## Data to examine
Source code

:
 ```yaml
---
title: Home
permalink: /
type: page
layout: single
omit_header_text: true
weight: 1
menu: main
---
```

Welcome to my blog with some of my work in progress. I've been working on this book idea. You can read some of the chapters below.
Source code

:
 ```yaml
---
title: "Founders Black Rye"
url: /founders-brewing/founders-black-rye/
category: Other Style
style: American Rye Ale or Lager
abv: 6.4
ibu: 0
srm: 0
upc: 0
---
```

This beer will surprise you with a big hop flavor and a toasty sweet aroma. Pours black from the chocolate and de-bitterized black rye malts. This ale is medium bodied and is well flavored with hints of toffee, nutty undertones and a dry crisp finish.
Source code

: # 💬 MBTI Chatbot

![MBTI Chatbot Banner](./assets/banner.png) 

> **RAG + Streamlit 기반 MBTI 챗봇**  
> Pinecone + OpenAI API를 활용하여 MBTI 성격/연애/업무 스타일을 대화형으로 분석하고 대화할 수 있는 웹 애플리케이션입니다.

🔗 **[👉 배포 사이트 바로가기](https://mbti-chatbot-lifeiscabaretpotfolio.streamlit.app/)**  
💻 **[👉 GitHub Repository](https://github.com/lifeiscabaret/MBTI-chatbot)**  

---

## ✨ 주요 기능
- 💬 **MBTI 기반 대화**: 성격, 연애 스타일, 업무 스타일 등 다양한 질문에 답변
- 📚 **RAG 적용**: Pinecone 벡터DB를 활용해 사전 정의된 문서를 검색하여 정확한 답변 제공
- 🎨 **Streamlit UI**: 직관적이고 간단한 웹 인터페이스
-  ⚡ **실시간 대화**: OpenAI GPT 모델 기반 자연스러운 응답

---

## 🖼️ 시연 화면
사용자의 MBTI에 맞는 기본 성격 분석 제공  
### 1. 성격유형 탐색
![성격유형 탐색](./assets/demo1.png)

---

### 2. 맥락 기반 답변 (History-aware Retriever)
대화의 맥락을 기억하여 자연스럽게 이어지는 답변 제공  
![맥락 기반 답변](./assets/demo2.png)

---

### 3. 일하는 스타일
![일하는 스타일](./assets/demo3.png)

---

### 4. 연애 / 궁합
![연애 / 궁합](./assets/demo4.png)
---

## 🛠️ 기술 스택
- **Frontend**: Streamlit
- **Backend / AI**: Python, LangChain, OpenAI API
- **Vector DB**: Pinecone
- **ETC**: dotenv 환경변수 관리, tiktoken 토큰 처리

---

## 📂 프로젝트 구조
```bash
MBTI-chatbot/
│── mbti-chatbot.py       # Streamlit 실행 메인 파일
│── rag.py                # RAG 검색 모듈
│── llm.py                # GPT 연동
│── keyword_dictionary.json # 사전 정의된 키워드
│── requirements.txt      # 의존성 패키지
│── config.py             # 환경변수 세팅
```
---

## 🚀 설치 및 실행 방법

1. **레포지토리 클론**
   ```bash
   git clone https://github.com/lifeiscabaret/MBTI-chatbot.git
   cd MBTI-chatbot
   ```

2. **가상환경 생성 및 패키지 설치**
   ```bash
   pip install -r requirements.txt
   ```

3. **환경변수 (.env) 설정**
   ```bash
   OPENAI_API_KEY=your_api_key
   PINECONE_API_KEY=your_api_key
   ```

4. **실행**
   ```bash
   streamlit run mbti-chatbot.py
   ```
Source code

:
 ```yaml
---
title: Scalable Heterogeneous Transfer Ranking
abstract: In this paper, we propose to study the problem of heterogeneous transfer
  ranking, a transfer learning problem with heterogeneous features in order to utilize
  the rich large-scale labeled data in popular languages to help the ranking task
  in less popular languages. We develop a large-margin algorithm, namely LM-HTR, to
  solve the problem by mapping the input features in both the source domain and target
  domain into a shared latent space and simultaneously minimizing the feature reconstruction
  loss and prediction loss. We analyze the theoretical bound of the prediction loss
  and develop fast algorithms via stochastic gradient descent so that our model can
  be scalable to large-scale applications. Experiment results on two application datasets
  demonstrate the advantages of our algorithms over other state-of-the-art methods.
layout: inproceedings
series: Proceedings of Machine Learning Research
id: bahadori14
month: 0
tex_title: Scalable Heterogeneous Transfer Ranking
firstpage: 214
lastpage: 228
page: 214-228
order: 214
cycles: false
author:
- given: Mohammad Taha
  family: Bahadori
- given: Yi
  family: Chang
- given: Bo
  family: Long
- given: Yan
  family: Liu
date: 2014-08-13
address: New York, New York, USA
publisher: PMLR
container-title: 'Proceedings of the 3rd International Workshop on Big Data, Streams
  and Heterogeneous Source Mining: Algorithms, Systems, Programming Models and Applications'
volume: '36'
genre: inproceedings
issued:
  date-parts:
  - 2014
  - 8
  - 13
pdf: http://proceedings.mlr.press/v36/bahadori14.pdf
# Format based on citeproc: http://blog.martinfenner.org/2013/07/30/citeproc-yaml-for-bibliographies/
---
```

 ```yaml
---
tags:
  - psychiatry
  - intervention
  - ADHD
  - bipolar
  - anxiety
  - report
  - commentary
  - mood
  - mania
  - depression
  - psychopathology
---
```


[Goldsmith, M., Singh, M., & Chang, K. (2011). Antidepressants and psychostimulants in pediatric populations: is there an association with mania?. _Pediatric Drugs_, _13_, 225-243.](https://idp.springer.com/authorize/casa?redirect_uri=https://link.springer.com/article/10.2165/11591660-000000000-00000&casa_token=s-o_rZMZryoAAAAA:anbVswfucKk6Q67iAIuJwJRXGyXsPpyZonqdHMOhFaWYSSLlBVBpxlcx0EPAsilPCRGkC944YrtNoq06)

## Task
Across the data above, how many lines contain "large"? Reply with a bare number.

## Exercise result
3